Some might call the Kansas University baseball team’s unexpected 2009 success a pleasant surprise.

Jayhawks coach Ritch Price calls it the greatest case of overachievement he’s seen in his seven seasons at the school.

“I’m most proud of how our team grinded throughout the whole season,” Price said Tuesday. “To be so young and to watch that team grow and mature and then peak. … I honestly believe we played at a higher level and beat some big-time opponents when the teams in the other dugout had more talent.”

Entering the spring, Kansas did not appear to be brimming with postseason potential. Smarting from the loss of three of their best players from ’07 — John Allman, Ryne Price and Erik Morrison — the Jayhawks figured to suffer from a significant lack of power and an otherwise inexperienced group of starters.

But with the help of a surprisingly solid pitching staff — and a few new faces, including Big 12 newcomer of the year David Narodowski and freshman pitcher Lee Ridenhour — KU turned a supposed rebuilding year into one of the program’s most successful seasons in the past decade.

Among their more memorable feats, the Jayhawks swept then-No. 1 Texas and then-No. 17 Oklahoma State, while going a combined 4-2 against in-state rivals Wichita State and Kansas State. They recorded their highest finish ever — fifth — in the Big 12, and went an unprecedented 25-3 at home.

Even after struggling to an 0-3 performance in last month’s Big 12 tournament in Oklahoma City, meanwhile, the Jayhawks bounced back to reach the championship game of the Chapel Hill, N.C. regional, beating No. 15 Coastal Carolina and Dartmouth before falling to top-seeded North Carolina on Sunday.

“I thought that once we went to the regional, we showed the kind of character that we have to have to be in that position in the future,” Price said. “Not just to get there, but to get there and win.”

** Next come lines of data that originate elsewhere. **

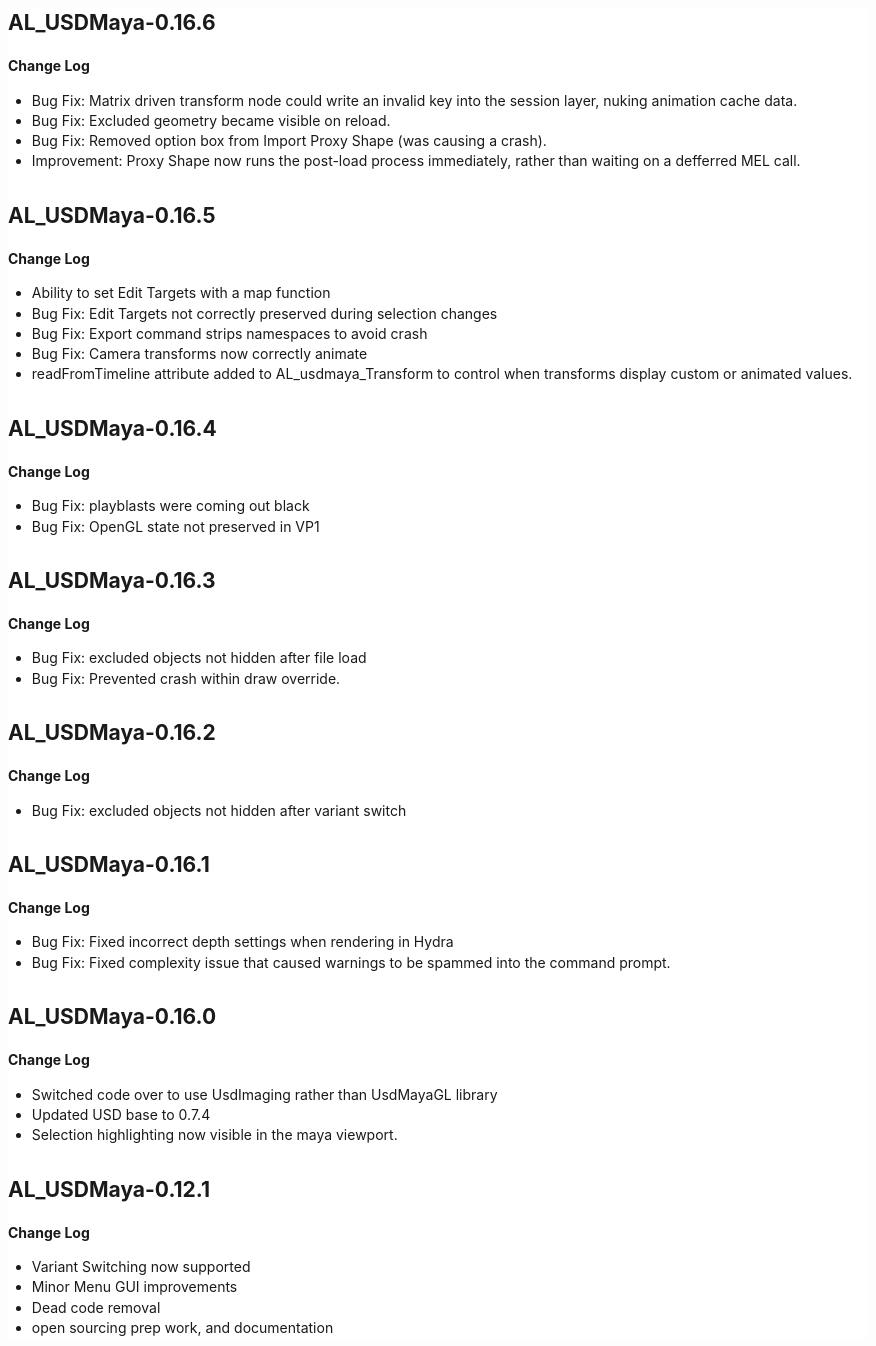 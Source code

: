 ## AL_USDMaya-0.16.6
**Change Log**
* Bug Fix: Matrix driven transform node could write an invalid key into the session layer, nuking animation cache data.
* Bug Fix: Excluded geometry became visible on reload.
* Bug Fix: Removed option box from Import Proxy Shape (was causing a crash).
* Improvement: Proxy Shape now runs the post-load process immediately, rather than waiting on a defferred MEL call.

## AL_USDMaya-0.16.5
**Change Log**
* Ability to set Edit Targets with a map function
* Bug Fix: Edit Targets not correctly preserved during selection changes
* Bug Fix: Export command strips namespaces to avoid crash
* Bug Fix: Camera transforms now correctly animate
* readFromTimeline attribute added to AL_usdmaya_Transform to control when transforms display custom or animated values.

## AL_USDMaya-0.16.4
**Change Log**
* Bug Fix: playblasts were coming out black
* Bug Fix: OpenGL state not preserved in VP1

## AL_USDMaya-0.16.3
**Change Log**
* Bug Fix: excluded objects not hidden after file load
* Bug Fix: Prevented crash within draw override.

## AL_USDMaya-0.16.2
**Change Log**
* Bug Fix: excluded objects not hidden after variant switch

## AL_USDMaya-0.16.1
**Change Log**
* Bug Fix: Fixed incorrect depth settings when rendering in Hydra
* Bug Fix: Fixed complexity issue that caused warnings to be spammed into the command prompt.

## AL_USDMaya-0.16.0
**Change Log**
* Switched code over to use UsdImaging rather than UsdMayaGL library
* Updated USD base to 0.7.4
* Selection highlighting now visible in the maya viewport.

## AL_USDMaya-0.12.1
**Change Log**
* Variant Switching now supported
* Minor Menu GUI improvements
* Dead code removal
* open sourcing prep work, and documentation
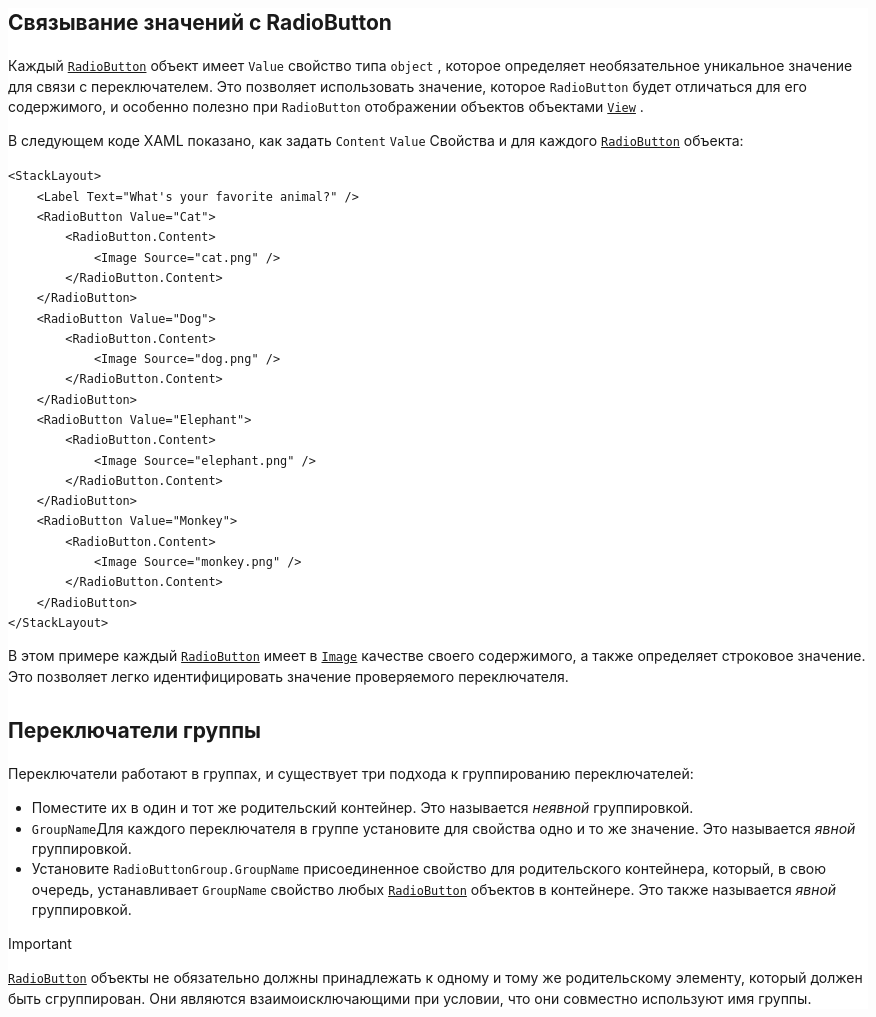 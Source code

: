## <a name="associate-values-with-radiobuttons"></a>Связывание значений с RadioButton

Каждый [`RadioButton`](xref:Xamarin.Forms.RadioButton) объект имеет `Value` свойство типа `object` , которое определяет необязательное уникальное значение для связи с переключателем. Это позволяет использовать значение, которое `RadioButton` будет отличаться для его содержимого, и особенно полезно при `RadioButton` отображении объектов объектами [`View`](xref:Xamarin.Forms.View) .

В следующем коде XAML показано, как задать `Content` `Value` Свойства и для каждого [`RadioButton`](xref:Xamarin.Forms.RadioButton) объекта:

```xaml
<StackLayout>
    <Label Text="What's your favorite animal?" />
    <RadioButton Value="Cat">
        <RadioButton.Content>
            <Image Source="cat.png" />
        </RadioButton.Content>
    </RadioButton>
    <RadioButton Value="Dog">
        <RadioButton.Content>
            <Image Source="dog.png" />
        </RadioButton.Content>
    </RadioButton>
    <RadioButton Value="Elephant">
        <RadioButton.Content>
            <Image Source="elephant.png" />
        </RadioButton.Content>
    </RadioButton>
    <RadioButton Value="Monkey">
        <RadioButton.Content>
            <Image Source="monkey.png" />
        </RadioButton.Content>
    </RadioButton>
</StackLayout>
```

В этом примере каждый [`RadioButton`](xref:Xamarin.Forms.RadioButton) имеет в [`Image`](xref:Xamarin.Forms.Image) качестве своего содержимого, а также определяет строковое значение. Это позволяет легко идентифицировать значение проверяемого переключателя.

## <a name="group-radiobuttons"></a>Переключатели группы

Переключатели работают в группах, и существует три подхода к группированию переключателей:

- Поместите их в один и тот же родительский контейнер. Это называется *неявной* группировкой.
- `GroupName`Для каждого переключателя в группе установите для свойства одно и то же значение. Это называется *явной* группировкой.
- Установите `RadioButtonGroup.GroupName` присоединенное свойство для родительского контейнера, который, в свою очередь, устанавливает `GroupName` свойство любых [`RadioButton`](xref:Xamarin.Forms.RadioButton) объектов в контейнере. Это также называется *явной* группировкой.

> [!IMPORTANT]
> [`RadioButton`](xref:Xamarin.Forms.RadioButton) объекты не обязательно должны принадлежать к одному и тому же родительскому элементу, который должен быть сгруппирован. Они являются взаимоисключающими при условии, что они совместно используют имя группы.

A regional title, surely, will be among the team’s preseason goals heading into 2010.

With the exception of four graduating seniors — and the possible departure of up to three potential draftees in left-handed pitcher Shaeffer Hall, shortstop David Narodowski and right fielder Brian Heere — Kansas returns essentially the same team next season, a nucleus led by first-team all-Big 12 third baseman Tony Thompson, who finished the season as the conference’s leader in batting average (.389), home runs (21) and RBIs (82).

The Jayhawks will also return heralded left-handed pitcher Wally Marciel, who was a member of the team’s rotation as a freshman and sophomore before missing the entire ’09 season due to injury.

All of this has Price, barely two days removed from the conclusion of the team’s 2009 season, grinning about the promise of next year.

“I can’t wait,” said the coach. “I’m thrilled to get Wally back and I look at the four guys that we have coming in that are big-time prospects, and I really believe that we’ll be a legitimate top 20 team next year.”